There's no magic formula, but here are a few things we do in these situations at Collegewise.
1. Ask the student what he wants to write about.
This is your first step whether or not a parent is getting involved. It's the student's essay, not yours or the parent's. But sometimes the student will shut the pushy parent down herself if given a chance. Problem solved.
2. Don't argue.
It's not your job to argue with a parent. It's your job to share good information, to guide and to be vested in the outcome (the last part admittedly being the reason so many counselors feel forced to argue in these situations).
3. Tell the parent what you like about the idea.
When you immediately poke holes in the suggestion, it just makes the parent feel criticized (which is even worse when it's in front of her kid). You've got to like something about the idea, even if it's a small kernel, or just the motivation behind it. So focus on that part first. It sounds like this:
"The Eagle Scout project really does show how responsible he is."

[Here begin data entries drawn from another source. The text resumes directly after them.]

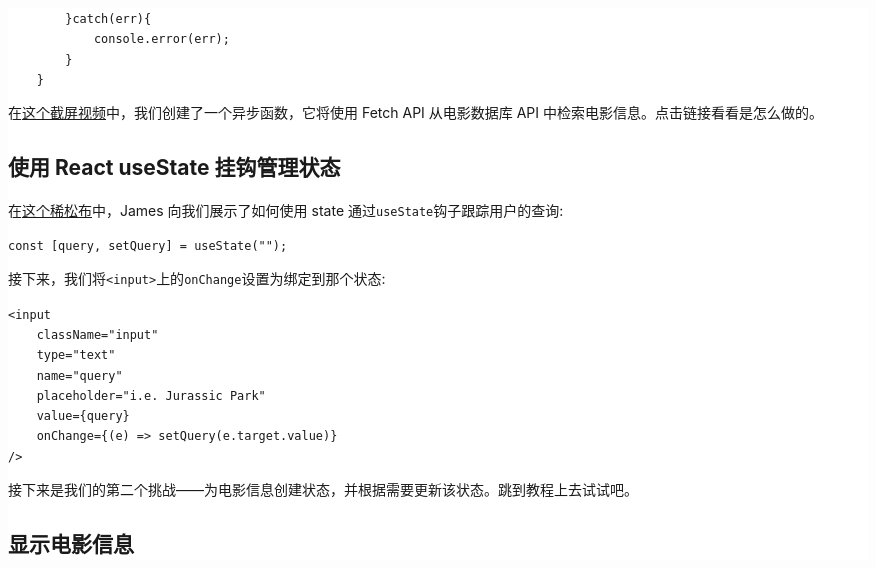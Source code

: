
 ```
        }catch(err){
            console.error(err);
        }
    } 
```

在[这个截屏视频](https://scrimba.com/p/pZaznUL/cdVQEGh9?utm_source=dev.to&utm_medium=referral&utm_campaign=greactmovie_launch_article)中，我们创建了一个异步函数，它将使用 Fetch API 从电影数据库 API 中检索电影信息。点击链接看看是怎么做的。

## 使用 React useState 挂钩管理状态

在[这个稀松布](https://scrimba.com/p/pZaznUL/c73GVeS4?utm_source=dev.to&utm_medium=referral&utm_campaign=greactmovie_launch_article)中，James 向我们展示了如何使用 state 通过`useState`钩子跟踪用户的查询:

```
const [query, setQuery] = useState(""); 
```

接下来，我们将`<input>`上的`onChange`设置为绑定到那个状态:

```
<input
	className="input"
	type="text"
	name="query"
	placeholder="i.e. Jurassic Park"
	value={query}
	onChange={(e) => setQuery(e.target.value)}
/> 
```

接下来是我们的第二个挑战——为电影信息创建状态，并根据需要更新该状态。跳到教程上去试试吧。

## 显示电影信息
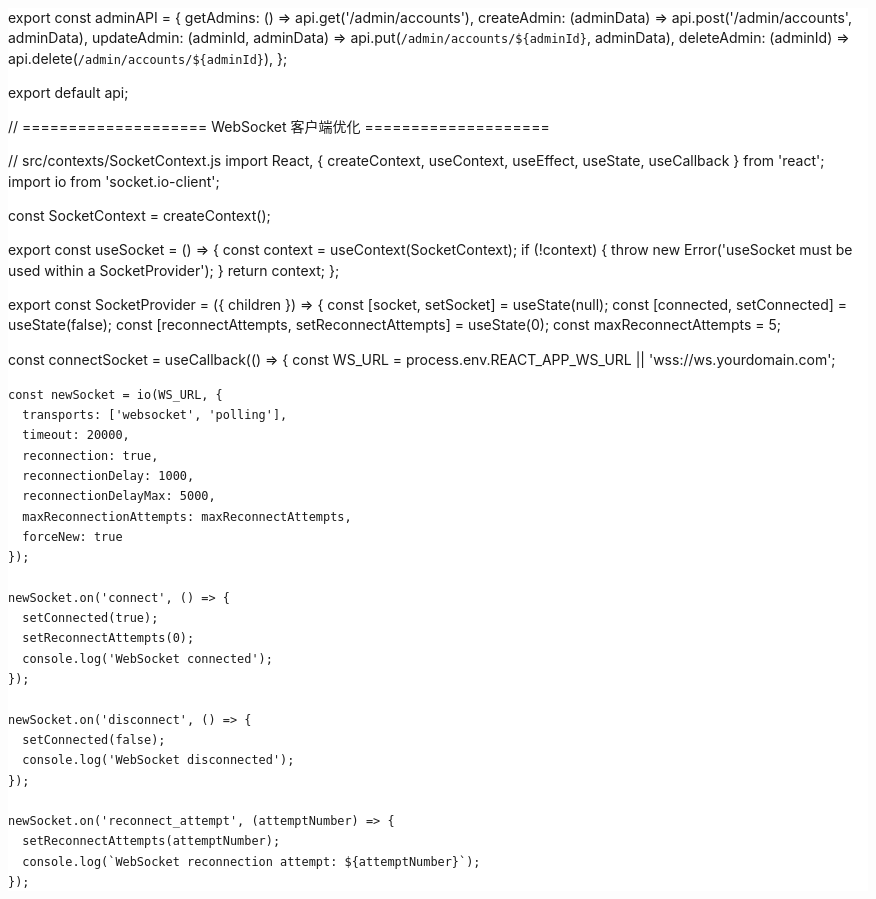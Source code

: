 export const adminAPI = {
  getAdmins: () => api.get('/admin/accounts'),
  createAdmin: (adminData) => api.post('/admin/accounts', adminData),
  updateAdmin: (adminId, adminData) => api.put(`/admin/accounts/${adminId}`, adminData),
  deleteAdmin: (adminId) => api.delete(`/admin/accounts/${adminId}`),
};

export default api;

// ==================== WebSocket 客户端优化 ====================

// src/contexts/SocketContext.js
import React, { createContext, useContext, useEffect, useState, useCallback } from 'react';
import io from 'socket.io-client';

const SocketContext = createContext();

export const useSocket = () => {
  const context = useContext(SocketContext);
  if (!context) {
    throw new Error('useSocket must be used within a SocketProvider');
  }
  return context;
};

export const SocketProvider = ({ children }) => {
  const [socket, setSocket] = useState(null);
  const [connected, setConnected] = useState(false);
  const [reconnectAttempts, setReconnectAttempts] = useState(0);
  const maxReconnectAttempts = 5;

  const connectSocket = useCallback(() => {
    const WS_URL = process.env.REACT_APP_WS_URL || 'wss://ws.yourdomain.com';
    
    const newSocket = io(WS_URL, {
      transports: ['websocket', 'polling'],
      timeout: 20000,
      reconnection: true,
      reconnectionDelay: 1000,
      reconnectionDelayMax: 5000,
      maxReconnectionAttempts: maxReconnectAttempts,
      forceNew: true
    });
    
    newSocket.on('connect', () => {
      setConnected(true);
      setReconnectAttempts(0);
      console.log('WebSocket connected');
    });

    newSocket.on('disconnect', () => {
      setConnected(false);
      console.log('WebSocket disconnected');
    });

    newSocket.on('reconnect_attempt', (attemptNumber) => {
      setReconnectAttempts(attemptNumber);
      console.log(`WebSocket reconnection attempt: ${attemptNumber}`);
    });
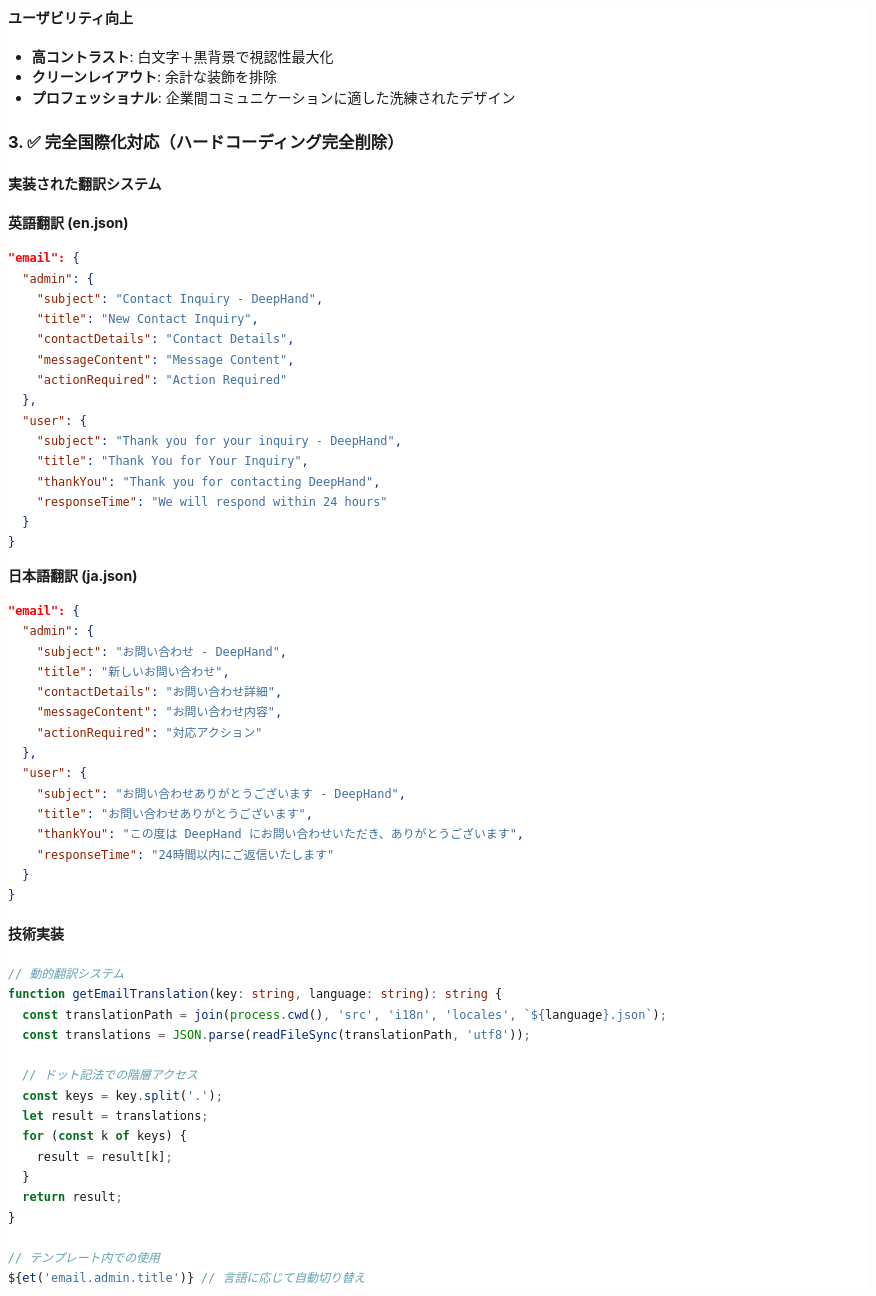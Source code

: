 #### ユーザビリティ向上
- **高コントラスト**: 白文字＋黒背景で視認性最大化
- **クリーンレイアウト**: 余計な装飾を排除
- **プロフェッショナル**: 企業間コミュニケーションに適した洗練されたデザイン

### 3. ✅ **完全国際化対応（ハードコーディング完全削除）**

#### 実装された翻訳システム

**英語翻訳 (en.json)**
```json
"email": {
  "admin": {
    "subject": "Contact Inquiry - DeepHand",
    "title": "New Contact Inquiry",
    "contactDetails": "Contact Details",
    "messageContent": "Message Content",
    "actionRequired": "Action Required"
  },
  "user": {
    "subject": "Thank you for your inquiry - DeepHand", 
    "title": "Thank You for Your Inquiry",
    "thankYou": "Thank you for contacting DeepHand",
    "responseTime": "We will respond within 24 hours"
  }
}
```

**日本語翻訳 (ja.json)**
```json
"email": {
  "admin": {
    "subject": "お問い合わせ - DeepHand",
    "title": "新しいお問い合わせ", 
    "contactDetails": "お問い合わせ詳細",
    "messageContent": "お問い合わせ内容",
    "actionRequired": "対応アクション"
  },
  "user": {
    "subject": "お問い合わせありがとうございます - DeepHand",
    "title": "お問い合わせありがとうございます",
    "thankYou": "この度は DeepHand にお問い合わせいただき、ありがとうございます",
    "responseTime": "24時間以内にご返信いたします"
  }
}
```

#### 技術実装
```typescript
// 動的翻訳システム
function getEmailTranslation(key: string, language: string): string {
  const translationPath = join(process.cwd(), 'src', 'i18n', 'locales', `${language}.json`);
  const translations = JSON.parse(readFileSync(translationPath, 'utf8'));
  
  // ドット記法での階層アクセス
  const keys = key.split('.');
  let result = translations;
  for (const k of keys) {
    result = result[k];
  }
  return result;
}

// テンプレート内での使用
${et('email.admin.title')} // 言語に応じて自動切り替え
```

"It's touching that he was so affected by his grandmother's passing."
"There's no question he's had a lot of success in Model United Nations. He should be really proud of that."
4. Express your concern by focusing on the student.
Be direct about your concerns, but keep your focus on the most likely area of agreement–the fact that everyone involved in this discussion wants the student to be successful. It sounds like this.
"I worry that if he writes the entire essay about the Eagle Scout project, he'll lose an opportunity to share some of the other great things about him that the colleges won't know already from the application."
"I'm concerned that if he writes about something that happened in sixth grade, they'll like the sixth grade version of him, but won't get the chance to appreciate what he's like today."
"He just doesn't seem that excited about MUN when he talks about it, and he's got so much energy. I really want the colleges to know that about him"
5. Remember that parents also have great insights about their kids.
It's easy for counselors to have a cringing reaction when a parent starts sharing college essay ideas. But while the essays should always come from the student, parents do know their kids well. And that familiarity really can add some value, especially when parents can share details about the experiences the kids choose to write about. Our essay brainstorming questions at Collegewise invite kids to, "Ask your parents to share some of their favorite interesting or funny stories about you." It lets parents be involved without taking over the process, and the students still get to make their own choices about what to write.